### Exercise
Go through the material below, find each line with the word "that", and copy those lines.

==== Material supplied ====

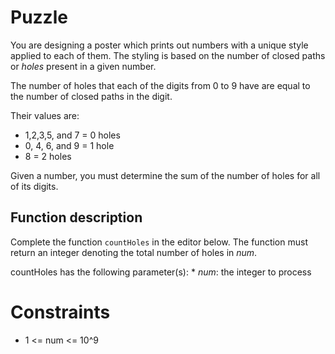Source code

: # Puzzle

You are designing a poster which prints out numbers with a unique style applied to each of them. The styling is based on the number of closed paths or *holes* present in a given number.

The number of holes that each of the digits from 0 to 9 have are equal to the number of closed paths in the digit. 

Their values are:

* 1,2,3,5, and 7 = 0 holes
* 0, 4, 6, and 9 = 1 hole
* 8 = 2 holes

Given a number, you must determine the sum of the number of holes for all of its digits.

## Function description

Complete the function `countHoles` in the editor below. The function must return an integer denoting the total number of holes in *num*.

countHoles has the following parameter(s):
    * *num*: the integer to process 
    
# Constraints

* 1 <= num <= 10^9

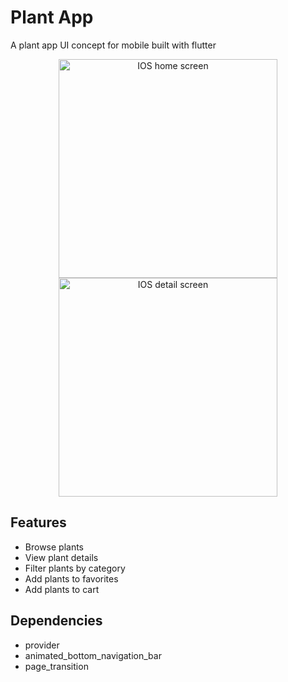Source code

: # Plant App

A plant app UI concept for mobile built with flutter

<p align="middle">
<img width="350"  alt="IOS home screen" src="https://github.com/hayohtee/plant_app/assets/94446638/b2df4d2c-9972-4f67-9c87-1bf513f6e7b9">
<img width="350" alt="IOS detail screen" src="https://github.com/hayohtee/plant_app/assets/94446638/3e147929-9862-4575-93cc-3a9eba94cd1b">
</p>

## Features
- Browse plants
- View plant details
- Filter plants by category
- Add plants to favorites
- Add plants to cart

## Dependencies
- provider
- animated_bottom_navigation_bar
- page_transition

====
==== Material supplied ====

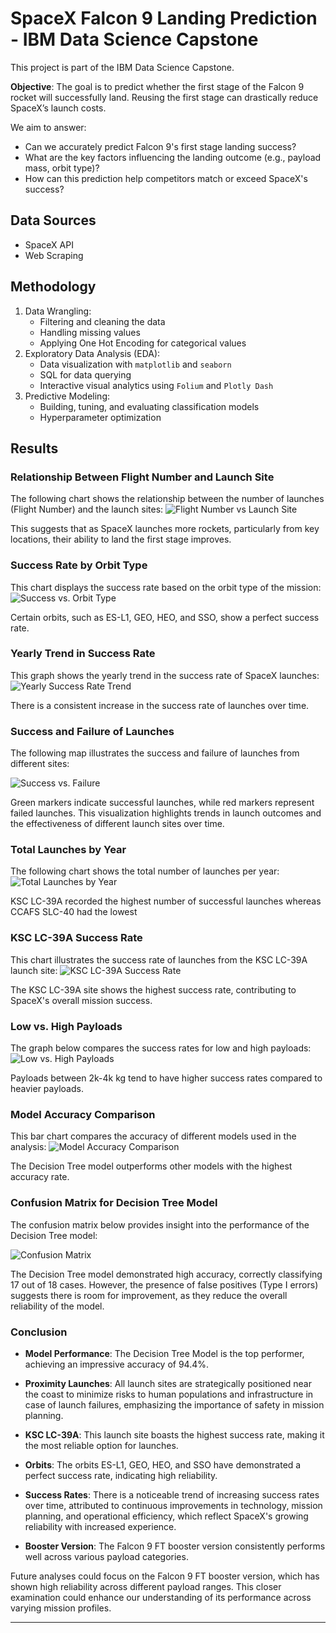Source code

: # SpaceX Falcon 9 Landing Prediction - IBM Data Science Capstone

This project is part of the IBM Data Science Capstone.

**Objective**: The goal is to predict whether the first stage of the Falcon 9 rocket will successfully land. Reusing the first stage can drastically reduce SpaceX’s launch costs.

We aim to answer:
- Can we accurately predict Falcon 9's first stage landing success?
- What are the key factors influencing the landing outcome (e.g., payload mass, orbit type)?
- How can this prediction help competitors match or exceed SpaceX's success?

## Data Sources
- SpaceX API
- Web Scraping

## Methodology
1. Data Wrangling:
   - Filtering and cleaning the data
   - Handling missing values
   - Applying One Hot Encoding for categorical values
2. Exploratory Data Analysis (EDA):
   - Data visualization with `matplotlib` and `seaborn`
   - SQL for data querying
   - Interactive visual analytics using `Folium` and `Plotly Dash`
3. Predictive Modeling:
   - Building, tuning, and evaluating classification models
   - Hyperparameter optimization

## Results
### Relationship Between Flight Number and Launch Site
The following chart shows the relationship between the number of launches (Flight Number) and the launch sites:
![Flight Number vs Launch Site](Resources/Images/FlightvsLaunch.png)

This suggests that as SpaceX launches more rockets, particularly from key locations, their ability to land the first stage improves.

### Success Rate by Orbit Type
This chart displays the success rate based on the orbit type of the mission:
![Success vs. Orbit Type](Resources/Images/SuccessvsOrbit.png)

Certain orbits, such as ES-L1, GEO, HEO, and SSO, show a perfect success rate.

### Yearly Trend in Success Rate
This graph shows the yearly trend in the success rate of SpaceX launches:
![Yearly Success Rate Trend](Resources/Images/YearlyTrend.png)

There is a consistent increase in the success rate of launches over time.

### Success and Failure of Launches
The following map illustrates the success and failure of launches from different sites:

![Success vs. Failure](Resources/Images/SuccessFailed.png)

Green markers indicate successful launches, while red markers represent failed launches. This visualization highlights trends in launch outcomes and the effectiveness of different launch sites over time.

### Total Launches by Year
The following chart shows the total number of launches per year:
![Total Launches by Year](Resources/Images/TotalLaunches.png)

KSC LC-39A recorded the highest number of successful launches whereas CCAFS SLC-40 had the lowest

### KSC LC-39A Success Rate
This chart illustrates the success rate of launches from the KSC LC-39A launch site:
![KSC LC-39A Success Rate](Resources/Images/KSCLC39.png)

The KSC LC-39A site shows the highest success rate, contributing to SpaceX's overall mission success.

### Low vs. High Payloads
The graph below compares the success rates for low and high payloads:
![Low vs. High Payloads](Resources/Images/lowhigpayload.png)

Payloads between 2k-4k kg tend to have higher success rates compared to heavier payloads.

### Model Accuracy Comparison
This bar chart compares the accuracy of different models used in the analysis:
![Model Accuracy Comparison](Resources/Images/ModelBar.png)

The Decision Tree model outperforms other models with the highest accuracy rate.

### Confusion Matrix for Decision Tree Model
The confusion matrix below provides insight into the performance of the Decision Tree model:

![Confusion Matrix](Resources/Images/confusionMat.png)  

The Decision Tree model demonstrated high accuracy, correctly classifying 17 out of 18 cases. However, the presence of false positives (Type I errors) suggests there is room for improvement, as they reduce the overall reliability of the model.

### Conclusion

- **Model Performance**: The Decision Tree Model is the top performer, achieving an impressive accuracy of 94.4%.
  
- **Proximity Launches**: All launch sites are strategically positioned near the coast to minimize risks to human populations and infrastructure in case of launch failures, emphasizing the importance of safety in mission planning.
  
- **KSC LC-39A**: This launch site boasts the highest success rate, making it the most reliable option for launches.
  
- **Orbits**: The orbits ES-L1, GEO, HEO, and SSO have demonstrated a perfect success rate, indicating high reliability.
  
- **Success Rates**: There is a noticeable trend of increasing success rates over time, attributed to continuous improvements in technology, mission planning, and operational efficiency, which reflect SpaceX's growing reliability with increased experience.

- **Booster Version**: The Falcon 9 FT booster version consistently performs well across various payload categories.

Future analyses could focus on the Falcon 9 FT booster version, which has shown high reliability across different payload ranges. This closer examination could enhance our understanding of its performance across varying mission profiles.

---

====

### Response
The number of holes that each of the digits from 0 to 9 have are equal to the number of closed paths in the digit. 
This suggests that as SpaceX launches more rockets, particularly from key locations, their ability to land the first stage improves.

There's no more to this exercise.